Saturday evening we made our way to Ann Arbor's University of Michigan campus (beautiful, by the way) for a show at a local bar. Ann Arbor seems to have a similar vibe to Toronto, only on a smaller scale, and this is rather appealing. Did some crowd sketching, which included the perennial demographic of local hipsters and a fantastic dancer. Enjoy!

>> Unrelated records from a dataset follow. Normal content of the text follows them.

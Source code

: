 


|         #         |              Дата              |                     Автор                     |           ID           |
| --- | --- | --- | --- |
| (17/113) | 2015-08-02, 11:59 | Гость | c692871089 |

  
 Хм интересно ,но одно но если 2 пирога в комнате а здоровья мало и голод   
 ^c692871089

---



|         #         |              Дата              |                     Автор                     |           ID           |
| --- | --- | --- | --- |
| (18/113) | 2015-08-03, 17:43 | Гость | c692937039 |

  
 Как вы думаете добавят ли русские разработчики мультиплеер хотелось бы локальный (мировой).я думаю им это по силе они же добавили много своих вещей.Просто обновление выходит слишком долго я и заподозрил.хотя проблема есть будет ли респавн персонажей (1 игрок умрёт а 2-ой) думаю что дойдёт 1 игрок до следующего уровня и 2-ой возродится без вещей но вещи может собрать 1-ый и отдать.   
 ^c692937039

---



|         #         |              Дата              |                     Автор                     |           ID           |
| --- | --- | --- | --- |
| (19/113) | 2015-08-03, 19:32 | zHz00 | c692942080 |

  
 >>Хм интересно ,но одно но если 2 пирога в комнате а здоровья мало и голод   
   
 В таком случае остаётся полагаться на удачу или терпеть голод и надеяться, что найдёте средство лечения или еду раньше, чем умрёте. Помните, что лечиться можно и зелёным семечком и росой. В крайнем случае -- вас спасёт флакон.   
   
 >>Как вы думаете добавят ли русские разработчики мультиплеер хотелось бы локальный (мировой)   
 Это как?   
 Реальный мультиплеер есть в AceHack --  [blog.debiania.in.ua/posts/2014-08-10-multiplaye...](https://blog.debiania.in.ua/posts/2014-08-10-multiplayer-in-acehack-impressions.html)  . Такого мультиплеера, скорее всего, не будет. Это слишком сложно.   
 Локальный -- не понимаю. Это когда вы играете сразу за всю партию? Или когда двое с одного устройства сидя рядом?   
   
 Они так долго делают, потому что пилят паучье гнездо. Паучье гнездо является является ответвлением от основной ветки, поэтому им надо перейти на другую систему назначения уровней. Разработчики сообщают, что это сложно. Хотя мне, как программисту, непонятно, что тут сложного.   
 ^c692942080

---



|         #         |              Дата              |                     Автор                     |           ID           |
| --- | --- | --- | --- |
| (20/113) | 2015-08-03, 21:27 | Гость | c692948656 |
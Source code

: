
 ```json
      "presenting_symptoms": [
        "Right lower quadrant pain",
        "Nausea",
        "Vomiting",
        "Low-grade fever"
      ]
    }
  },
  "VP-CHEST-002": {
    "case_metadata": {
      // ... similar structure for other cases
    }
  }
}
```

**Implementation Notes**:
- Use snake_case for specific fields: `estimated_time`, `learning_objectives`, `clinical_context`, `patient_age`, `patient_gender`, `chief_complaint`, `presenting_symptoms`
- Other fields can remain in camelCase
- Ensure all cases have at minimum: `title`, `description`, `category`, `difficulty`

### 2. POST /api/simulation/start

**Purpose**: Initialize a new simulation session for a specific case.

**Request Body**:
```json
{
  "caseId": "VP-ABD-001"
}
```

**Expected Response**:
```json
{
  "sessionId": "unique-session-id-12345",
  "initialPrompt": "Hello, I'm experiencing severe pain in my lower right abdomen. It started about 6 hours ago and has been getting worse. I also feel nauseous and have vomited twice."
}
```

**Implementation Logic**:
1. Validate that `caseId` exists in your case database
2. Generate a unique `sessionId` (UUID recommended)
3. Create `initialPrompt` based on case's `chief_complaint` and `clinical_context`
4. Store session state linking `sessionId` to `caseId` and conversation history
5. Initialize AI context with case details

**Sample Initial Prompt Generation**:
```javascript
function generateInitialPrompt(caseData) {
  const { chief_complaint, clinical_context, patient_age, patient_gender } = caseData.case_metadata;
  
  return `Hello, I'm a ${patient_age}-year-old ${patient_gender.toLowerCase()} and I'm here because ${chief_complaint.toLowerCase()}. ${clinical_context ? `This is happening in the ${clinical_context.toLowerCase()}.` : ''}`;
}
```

I came across this great tree in a front yard on Cecil St. a few weeks ago; it was gnarled and twisted and had so much character. Pleasantly situated across the road was an outdoor gym 'parkette' thing - genius. I'll translate the scrawled quote above as the penmanship's a bit dodgy:
If you are relatively happy with your life, if you enjoy spending
time with your children, playing with them and talking with them; if you
like nature, if you enjoy sitting in your yard or on your front steps,
if your sexual life is relatively happy, if you have a peaceful sense of
who you are and are stabilized in your relationships, if you like to
pray in solitude, if you just like talking to people, visiting them,
spending time in conversation with them, if you enjoy living simply, if
you sense no need to compete with your friends or neighbors--what good
are you economically in terms of our system?
You haven't spent a nickel
However if you are unhappy and distressed, if you are living in
anxiety and confusion, if you are unsure of yourself and your
relationships, if you find no happiness in your family or sex life, if
you can't bear being alone or living simply--you will crave much. You
will want more.
This past weekend I participated in a bread-making workshop in connection with U of T's Wine Before Breakfast community. A question that came up during the bread-making was 'What is your story of bread?', which is one I haven't dwelt on before. Amidst all the other stuff that goes on in life, bread isn't generally something that occupies my thoughts.
My first answer was recounting bread as remembered from grade-school days and the role it played there. The holy grail of bread in that setting was Dempster's White Bread (no crusts if you were picky like that) - which was not what we packed in our lunches. Dempster's brown bread ruled supreme in our house, coupled with the menu options of cheese & meat, honey & peanut butter, or peanut butter & jam - make sure there's butter on it first - and the crusts and loaf ends ('pluskes' we called them) were all fair game. I ate a sandwich every day in my lunch in grade school with the exception of 'pizza day' and 'hot dog day'. It got pretty boring by the end. Sometime later, possibly when I was in high school, my mom received a bread-maker for Christmas and after that the house was filled with tall, square loaves of whole wheat, white, cheese, and raisin breads (with very tough crusts), homemade pizza, and best of all, cinnamon buns, the last of which were often saved for special occasions like Christmas or Easter morning.
So that was my first answer.
But my second answer, which wasn't recalled at the time, is from my second year of living in Toronto after graduating, hunting for sustainable work and trying to make ends meet. Marcia, a chaplain from Wine Before Breakfast and its companion community Graduate Christian Fellowship, would urge me to take any leftover bread from those weekly events, and this helped enormously in making meals stretch throughout the week.
I've since found my footing but immensely appreciate the simple act of nourishing generosity demonstrated there.